Thursday 21 October 2010

There's a lot of shaking in community radio around the region

Do you want to run a community radio in Mossman? What's going on with Cairns community radio? Read on...

The Australian Communications and Media Authority is seeking public comment on a proposal to make FM frequency 99.9 MHz available at Mossman, 20 kms north of Port Douglas for a new long-term community radio broadcasting services.

Port Douglas is currently served by 107.1 FM, simulcasting on 90.9. It has been broadcasting since 1999.

The ACMA believes that the current temporary community broadcasting licensees in these areas have generated sufficient interest to consider providing long-term community radio broadcasting services, however, before making a final decision, they are looking for feedback from the community. The proposed changes are contained in draft variations to the Cairns radio licence area plan. You need to contact the ACMA by next Friday 29th October, tel 1300 850 115.

There is a view that if a new long-term community radio broadcasting licence is made available for Mossman, it is likely that they would be taken up.

The licence for Smithfield High School's Coast FM 101.9 fm is also up for grabs.
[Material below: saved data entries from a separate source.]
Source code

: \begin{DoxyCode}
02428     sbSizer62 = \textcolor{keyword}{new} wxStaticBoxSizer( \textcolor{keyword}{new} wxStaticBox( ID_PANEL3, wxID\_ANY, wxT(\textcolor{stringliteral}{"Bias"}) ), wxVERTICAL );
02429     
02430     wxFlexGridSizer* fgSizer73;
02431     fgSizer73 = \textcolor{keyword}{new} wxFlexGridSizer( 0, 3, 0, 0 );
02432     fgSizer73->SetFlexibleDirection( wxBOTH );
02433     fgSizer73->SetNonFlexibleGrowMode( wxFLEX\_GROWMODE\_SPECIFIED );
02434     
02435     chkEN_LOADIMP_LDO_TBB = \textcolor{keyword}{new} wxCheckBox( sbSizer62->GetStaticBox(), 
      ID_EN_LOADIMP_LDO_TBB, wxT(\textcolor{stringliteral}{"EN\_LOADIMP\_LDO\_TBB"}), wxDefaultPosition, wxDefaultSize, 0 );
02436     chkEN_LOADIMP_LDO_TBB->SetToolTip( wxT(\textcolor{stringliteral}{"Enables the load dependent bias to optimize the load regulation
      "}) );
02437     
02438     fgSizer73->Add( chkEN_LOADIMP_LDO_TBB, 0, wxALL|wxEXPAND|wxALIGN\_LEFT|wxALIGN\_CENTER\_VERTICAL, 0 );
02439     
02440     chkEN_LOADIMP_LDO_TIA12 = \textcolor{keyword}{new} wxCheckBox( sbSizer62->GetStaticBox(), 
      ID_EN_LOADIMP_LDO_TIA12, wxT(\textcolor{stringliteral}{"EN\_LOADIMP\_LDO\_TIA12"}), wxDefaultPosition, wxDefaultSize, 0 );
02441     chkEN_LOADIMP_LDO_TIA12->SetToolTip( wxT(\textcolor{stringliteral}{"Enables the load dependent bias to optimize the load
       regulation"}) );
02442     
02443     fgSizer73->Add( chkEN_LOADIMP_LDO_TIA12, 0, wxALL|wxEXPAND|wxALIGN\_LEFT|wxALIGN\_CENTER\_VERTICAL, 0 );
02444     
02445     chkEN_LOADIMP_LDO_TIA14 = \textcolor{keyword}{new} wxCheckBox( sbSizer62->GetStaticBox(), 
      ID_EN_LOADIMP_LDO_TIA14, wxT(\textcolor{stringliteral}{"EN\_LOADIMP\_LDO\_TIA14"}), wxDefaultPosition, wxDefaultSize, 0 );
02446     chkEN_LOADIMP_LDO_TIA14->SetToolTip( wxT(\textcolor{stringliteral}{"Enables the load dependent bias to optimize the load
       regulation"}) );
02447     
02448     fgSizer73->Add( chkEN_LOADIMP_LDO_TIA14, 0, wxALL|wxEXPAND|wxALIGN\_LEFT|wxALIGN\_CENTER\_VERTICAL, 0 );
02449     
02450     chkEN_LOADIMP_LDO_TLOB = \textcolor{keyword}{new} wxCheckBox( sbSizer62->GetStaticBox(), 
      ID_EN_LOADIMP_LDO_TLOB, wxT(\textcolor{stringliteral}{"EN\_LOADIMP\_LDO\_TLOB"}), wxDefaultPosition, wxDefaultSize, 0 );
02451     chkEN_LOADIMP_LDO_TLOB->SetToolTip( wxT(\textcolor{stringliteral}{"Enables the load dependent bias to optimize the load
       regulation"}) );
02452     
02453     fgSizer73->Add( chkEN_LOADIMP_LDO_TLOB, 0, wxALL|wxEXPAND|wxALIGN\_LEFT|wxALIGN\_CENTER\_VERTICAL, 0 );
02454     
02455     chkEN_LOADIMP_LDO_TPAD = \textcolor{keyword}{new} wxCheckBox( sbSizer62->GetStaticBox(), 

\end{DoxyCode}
The temporary licence has been held by the school for 10 years, and now the ACMA want it to be upgraded to a permanent. ACMA have called for applications for the community radio licence currently allocated to 101.9 Coast FM. Smithfield High School principal Barry Courtney, is optimistic that they will retain the licence.

"We need to reapply to keep the licence and also it may be given to another party," Barry Courtney said. "Much work has been done this year to try and position Coast FM for a future with Smithfield High and this process allows us to pursue this agenda."

He says the purpose of Coast FM and its relationship to Smithfield High still needs work.

"The school exists to provide learning opportunities for students, and the relationship therefore must have a significant learning outcome for students," Barry Courtney says. "The school does have a community responsibility and the radio station is a unique opportunity to develop this. So the defining of this relationship is crucial."

Smithfield State School has attempted to run the whole radio organisation and he is now seeking support from the community so that it is sustainable.

Meanwhile the woes at Cairns Community radio continue. The ACMA is soon to rule on a number of more breaches to their radio licence. Since September last year, over 20 complaints have been lodged, and 4CCR has received five formal investigations and numerous breaches, including a set of Agreed Measures handed down.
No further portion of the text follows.